**Exercise details**
The entries that follow need to be reproduced exactly, minus any images.

**Data for processing**
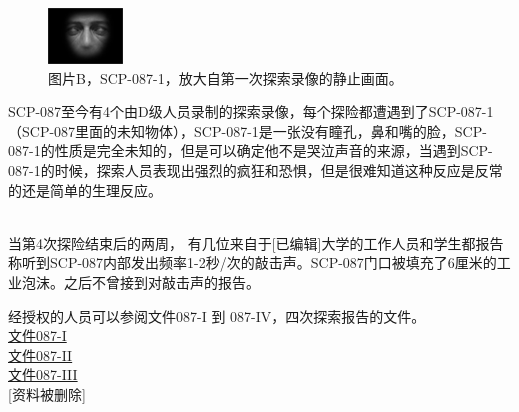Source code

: \begin{figure}[H]
    \centering
    \includegraphics[width=0.5\linewidth]{images/SCP.087.2.png}
    \caption*{图片B，SCP-087-1，放大自第一次探索录像的静止画面。}
\end{figure}

SCP-087至今有4个由D级人员录制的探索录像，每个探险都遭遇到了SCP-087-1（SCP-087里面的未知物体），SCP-087-1是一张没有瞳孔，鼻和嘴的脸，SCP-087-1的性质是完全未知的，但是可以确定他不是哭泣声音的来源，当遇到SCP-087-1的时候，探索人员表现出强烈的疯狂和恐惧，但是很难知道这种反应是反常的还是简单的生理反应。

\\
当第4次探险结束后的两周， 有几位来自于{[}已编辑]大学的工作人员和学生都报告称听到SCP-087内部发出频率1-2秒\slash 次的敲击声。SCP-087门口被填充了6厘米的工业泡沫。之后不曾接到对敲击声的报告。

经授权的人员可以参阅文件087-I 到 087-IV，四次探索报告的文件。\\
\hyperref[chap:DOC-document-087-i]{文件087-I}\\
\hyperref[chap:DOC-document-087-ii]{文件087-II}\\
\hyperref[chap:DOC-document-087-iii]{文件087-III}\\
{[}资料被删除]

**Your solution**
Source code

: \begin{figure}[H]
    \centering
    \includegraphics[width=0.5\linewidth]{images/SCP.087.2.png}
    \caption*{图片B，SCP-087-1，放大自第一次探索录像的静止画面。}
\end{figure}

SCP-087至今有4个由D级人员录制的探索录像，每个探险都遭遇到了SCP-087-1（SCP-087里面的未知物体），SCP-087-1是一张没有瞳孔，鼻和嘴的脸，SCP-087-1的性质是完全未知的，但是可以确定他不是哭泣声音的来源，当遇到SCP-087-1的时候，探索人员表现出强烈的疯狂和恐惧，但是很难知道这种反应是反常的还是简单的生理反应。

\\
当第4次探险结束后的两周， 有几位来自于{[}已编辑]大学的工作人员和学生都报告称听到SCP-087内部发出频率1-2秒\slash 次的敲击声。SCP-087门口被填充了6厘米的工业泡沫。之后不曾接到对敲击声的报告。

经授权的人员可以参阅文件087-I 到 087-IV，四次探索报告的文件。\\
\hyperref[chap:DOC-document-087-i]{文件087-I}\\
\hyperref[chap:DOC-document-087-ii]{文件087-II}\\
\hyperref[chap:DOC-document-087-iii]{文件087-III}\\
{[}资料被删除]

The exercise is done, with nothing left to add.